Tech For DD

Governor Cuomo’s proposed 30-day Amendments to the Executive Budget

OPWDD providers and advocates for the developmentally disabled expressed significant concerns about Governor Cuomo’s proposed 30-day Amendments to the Executive Budget. This amendment authorizes actions to address the loss of federal revenue as a result of modifications to the current Medicaid financing system for developmental disability services. The Governor claims that, “these actions generate $500 million of savings, including $180 million from accelerating Medicaid Redesign Team (MRT) initiatives and delaying investments, leveraging $200 million in current-year under spending to generate 2013-14 savings, and $120 million from a 6 percent reduction to OPWDD Medicaid rates for not-for-profit providers.”

Providers are concerned that budget cuts may reduce the level of care provided to their clients. In addition to budget cuts, providers are concerned that the MRT may include acceleration to a managed care model.

According to the New York Nonprofit Press, NYS Budget Director Robert Megna raised the possibility that the State might consider accelerating the enrollment into managed care of current specialized, high-needs Medicaid populations which are currently carved out of care. “We might have to increase the speed of getting people into managed care,” he said.
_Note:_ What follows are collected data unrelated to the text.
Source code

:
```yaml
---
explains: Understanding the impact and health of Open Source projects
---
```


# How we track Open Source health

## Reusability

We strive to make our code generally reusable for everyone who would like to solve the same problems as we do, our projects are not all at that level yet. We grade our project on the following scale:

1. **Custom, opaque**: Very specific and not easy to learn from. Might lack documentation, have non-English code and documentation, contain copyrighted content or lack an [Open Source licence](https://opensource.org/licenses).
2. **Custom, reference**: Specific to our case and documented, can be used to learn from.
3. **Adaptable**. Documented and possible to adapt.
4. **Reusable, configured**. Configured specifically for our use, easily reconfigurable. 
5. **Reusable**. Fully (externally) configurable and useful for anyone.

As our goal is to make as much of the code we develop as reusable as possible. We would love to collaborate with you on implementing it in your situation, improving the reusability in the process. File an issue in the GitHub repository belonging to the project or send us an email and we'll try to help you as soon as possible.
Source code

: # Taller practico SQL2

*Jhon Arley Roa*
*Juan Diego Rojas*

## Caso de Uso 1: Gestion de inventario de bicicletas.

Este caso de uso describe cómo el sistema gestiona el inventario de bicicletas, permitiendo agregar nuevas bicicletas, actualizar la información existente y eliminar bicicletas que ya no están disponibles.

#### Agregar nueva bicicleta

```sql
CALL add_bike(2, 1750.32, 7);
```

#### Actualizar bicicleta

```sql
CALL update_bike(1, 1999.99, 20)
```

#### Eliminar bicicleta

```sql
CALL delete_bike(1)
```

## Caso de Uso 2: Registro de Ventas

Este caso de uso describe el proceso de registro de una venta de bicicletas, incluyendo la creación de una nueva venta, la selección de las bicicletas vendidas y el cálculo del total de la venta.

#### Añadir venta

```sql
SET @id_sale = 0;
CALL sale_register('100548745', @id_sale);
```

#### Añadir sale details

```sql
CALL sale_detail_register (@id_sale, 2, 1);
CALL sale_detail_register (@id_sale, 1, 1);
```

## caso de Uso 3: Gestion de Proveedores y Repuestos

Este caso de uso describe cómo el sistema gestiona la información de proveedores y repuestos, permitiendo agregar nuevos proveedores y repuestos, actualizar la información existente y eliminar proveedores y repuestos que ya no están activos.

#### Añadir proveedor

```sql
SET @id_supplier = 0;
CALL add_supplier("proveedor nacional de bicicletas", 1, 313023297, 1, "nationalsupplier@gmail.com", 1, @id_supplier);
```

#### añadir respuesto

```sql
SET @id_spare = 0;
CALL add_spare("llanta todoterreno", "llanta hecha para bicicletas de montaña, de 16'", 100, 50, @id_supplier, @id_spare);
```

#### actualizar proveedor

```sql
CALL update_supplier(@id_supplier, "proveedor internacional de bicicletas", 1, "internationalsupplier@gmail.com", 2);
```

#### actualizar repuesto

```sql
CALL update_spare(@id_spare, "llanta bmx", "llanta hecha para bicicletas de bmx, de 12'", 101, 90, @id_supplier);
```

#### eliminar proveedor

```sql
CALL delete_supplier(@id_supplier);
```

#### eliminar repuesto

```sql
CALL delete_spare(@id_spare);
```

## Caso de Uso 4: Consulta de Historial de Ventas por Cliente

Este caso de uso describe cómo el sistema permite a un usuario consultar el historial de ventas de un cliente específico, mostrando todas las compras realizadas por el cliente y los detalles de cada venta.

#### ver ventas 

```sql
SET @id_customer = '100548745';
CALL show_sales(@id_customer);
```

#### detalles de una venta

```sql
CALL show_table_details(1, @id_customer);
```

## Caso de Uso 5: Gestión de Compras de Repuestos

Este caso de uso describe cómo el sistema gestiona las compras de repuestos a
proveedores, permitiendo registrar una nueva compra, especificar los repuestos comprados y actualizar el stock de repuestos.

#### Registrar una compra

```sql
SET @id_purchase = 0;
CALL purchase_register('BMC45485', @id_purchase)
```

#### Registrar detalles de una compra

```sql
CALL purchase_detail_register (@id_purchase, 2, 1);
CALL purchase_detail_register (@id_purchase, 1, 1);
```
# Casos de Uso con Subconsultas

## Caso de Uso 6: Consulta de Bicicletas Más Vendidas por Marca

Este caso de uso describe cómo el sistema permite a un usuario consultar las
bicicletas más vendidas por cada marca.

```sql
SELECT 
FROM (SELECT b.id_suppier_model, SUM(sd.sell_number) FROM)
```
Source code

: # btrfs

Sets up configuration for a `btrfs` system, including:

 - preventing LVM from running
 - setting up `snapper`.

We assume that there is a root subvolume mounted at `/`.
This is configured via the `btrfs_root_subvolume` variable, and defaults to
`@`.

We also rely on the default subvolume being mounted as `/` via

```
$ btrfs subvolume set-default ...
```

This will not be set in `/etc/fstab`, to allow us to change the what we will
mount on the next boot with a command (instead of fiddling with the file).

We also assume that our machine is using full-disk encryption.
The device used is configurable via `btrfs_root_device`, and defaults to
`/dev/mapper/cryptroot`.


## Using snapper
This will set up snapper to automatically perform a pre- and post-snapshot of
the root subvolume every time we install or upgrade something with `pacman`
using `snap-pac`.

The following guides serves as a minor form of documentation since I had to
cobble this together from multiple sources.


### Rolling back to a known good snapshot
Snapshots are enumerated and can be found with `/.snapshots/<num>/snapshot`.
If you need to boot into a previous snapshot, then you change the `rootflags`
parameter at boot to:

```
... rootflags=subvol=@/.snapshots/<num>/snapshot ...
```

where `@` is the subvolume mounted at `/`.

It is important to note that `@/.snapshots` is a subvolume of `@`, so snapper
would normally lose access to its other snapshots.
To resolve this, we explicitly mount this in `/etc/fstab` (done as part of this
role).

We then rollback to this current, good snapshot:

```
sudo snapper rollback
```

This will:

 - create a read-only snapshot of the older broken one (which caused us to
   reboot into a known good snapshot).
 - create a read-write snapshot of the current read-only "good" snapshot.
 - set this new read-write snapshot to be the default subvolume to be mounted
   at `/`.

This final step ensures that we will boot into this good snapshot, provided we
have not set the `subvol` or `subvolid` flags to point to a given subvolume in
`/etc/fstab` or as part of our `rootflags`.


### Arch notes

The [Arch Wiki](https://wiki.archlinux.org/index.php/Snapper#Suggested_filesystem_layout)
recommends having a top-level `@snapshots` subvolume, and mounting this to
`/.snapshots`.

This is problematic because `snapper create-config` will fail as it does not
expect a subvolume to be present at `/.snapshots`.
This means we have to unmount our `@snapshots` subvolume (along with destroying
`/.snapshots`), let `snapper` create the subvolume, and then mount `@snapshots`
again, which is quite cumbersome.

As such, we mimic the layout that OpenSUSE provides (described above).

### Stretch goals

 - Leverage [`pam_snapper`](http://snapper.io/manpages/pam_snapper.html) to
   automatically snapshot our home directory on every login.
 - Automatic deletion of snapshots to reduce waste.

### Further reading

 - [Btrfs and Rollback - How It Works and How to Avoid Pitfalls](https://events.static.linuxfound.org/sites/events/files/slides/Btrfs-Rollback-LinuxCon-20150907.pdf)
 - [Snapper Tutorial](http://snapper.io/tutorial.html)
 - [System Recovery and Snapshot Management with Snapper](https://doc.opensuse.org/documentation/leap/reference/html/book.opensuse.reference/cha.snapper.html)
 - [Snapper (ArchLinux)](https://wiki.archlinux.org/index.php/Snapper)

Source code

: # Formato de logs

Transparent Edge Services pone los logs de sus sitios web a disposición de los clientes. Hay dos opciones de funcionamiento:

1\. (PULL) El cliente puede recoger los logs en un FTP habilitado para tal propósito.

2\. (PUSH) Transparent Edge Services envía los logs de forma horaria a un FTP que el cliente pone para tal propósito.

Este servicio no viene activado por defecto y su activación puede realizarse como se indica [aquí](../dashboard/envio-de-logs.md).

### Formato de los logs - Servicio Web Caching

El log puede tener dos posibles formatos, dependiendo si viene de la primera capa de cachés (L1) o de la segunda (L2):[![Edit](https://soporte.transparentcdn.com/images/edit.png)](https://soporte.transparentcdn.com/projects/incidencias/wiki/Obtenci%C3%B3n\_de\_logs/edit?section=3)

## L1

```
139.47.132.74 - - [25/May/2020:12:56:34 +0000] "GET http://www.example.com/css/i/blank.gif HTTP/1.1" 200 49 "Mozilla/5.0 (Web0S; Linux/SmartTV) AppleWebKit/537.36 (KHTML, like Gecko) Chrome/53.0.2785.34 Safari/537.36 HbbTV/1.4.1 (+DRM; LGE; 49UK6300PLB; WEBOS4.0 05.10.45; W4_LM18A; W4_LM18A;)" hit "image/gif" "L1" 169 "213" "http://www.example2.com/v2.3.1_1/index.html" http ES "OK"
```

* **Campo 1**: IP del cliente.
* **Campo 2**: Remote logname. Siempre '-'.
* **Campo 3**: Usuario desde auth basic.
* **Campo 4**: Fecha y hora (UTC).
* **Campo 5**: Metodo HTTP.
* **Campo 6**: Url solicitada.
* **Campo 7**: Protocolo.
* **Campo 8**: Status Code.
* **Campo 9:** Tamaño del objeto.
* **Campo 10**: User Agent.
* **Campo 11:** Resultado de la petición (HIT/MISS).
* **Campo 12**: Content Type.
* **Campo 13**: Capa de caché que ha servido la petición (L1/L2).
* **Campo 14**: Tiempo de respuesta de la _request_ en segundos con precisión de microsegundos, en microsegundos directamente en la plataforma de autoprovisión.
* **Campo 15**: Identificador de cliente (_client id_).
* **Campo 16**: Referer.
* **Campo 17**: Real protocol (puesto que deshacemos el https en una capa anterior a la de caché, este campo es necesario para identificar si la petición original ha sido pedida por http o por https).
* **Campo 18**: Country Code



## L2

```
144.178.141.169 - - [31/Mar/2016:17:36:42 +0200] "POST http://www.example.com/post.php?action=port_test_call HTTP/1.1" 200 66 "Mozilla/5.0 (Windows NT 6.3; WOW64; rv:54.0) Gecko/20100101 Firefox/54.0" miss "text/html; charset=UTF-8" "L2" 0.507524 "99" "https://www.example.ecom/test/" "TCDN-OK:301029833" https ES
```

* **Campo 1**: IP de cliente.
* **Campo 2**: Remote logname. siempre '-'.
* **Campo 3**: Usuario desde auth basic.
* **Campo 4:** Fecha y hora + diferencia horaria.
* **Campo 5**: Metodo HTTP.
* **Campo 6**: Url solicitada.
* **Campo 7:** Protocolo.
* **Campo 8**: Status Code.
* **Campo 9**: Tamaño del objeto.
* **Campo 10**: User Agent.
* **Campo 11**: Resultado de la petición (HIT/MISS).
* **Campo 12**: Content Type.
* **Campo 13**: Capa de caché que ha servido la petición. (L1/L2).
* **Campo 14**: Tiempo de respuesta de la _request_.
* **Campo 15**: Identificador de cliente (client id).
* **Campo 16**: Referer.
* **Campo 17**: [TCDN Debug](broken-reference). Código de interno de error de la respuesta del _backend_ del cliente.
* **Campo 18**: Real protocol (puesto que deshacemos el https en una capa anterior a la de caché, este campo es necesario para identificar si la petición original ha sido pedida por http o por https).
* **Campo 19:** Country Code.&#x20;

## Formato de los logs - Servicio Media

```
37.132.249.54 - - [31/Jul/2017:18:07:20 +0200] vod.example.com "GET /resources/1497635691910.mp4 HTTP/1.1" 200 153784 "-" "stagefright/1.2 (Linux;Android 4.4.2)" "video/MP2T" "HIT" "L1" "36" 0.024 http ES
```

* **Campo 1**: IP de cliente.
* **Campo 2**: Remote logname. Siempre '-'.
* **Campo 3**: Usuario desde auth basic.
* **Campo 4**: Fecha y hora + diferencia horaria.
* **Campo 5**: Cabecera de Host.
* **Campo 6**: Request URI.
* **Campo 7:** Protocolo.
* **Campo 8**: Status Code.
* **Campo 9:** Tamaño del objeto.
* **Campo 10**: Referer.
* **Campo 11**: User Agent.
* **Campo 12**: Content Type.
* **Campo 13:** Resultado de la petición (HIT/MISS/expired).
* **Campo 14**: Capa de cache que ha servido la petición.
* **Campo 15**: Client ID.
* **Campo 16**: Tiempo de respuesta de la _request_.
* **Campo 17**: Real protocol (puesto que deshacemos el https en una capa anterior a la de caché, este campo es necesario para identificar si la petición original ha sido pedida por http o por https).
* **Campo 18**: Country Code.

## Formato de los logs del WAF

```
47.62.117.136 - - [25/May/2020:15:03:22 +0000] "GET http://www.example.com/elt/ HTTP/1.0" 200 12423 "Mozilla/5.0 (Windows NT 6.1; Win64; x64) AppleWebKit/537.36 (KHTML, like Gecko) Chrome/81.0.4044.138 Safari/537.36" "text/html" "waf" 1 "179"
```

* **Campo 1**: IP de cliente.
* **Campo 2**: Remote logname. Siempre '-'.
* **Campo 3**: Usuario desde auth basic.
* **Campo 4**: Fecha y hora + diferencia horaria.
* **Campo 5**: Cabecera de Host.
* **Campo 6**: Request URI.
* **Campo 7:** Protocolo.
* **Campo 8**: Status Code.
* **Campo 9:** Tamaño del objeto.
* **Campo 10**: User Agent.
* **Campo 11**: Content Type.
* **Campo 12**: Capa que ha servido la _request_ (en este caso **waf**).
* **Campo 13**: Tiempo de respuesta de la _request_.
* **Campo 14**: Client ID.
These proposed budget changes and probable acceleration to a managed care model highlight the need for providers to evaluate changes to their care. Several States, such as Wisconsin and Mississippi have already transitioned to a managed care model.

Successful providers have integrated technology into their care model. This allows them to maintain a high level of care despite budgetary constraints and do more with less. Focusing on providing staff when needed instead of “just in case” as well as supporting the consumers in developing the skills for more independent  living have been key components of a productive business model.

If the cuts or some percentage of the cuts are enacted in New York adjustments to care models as well as requirements from the state will need to be evaluated for both quality and efficiency.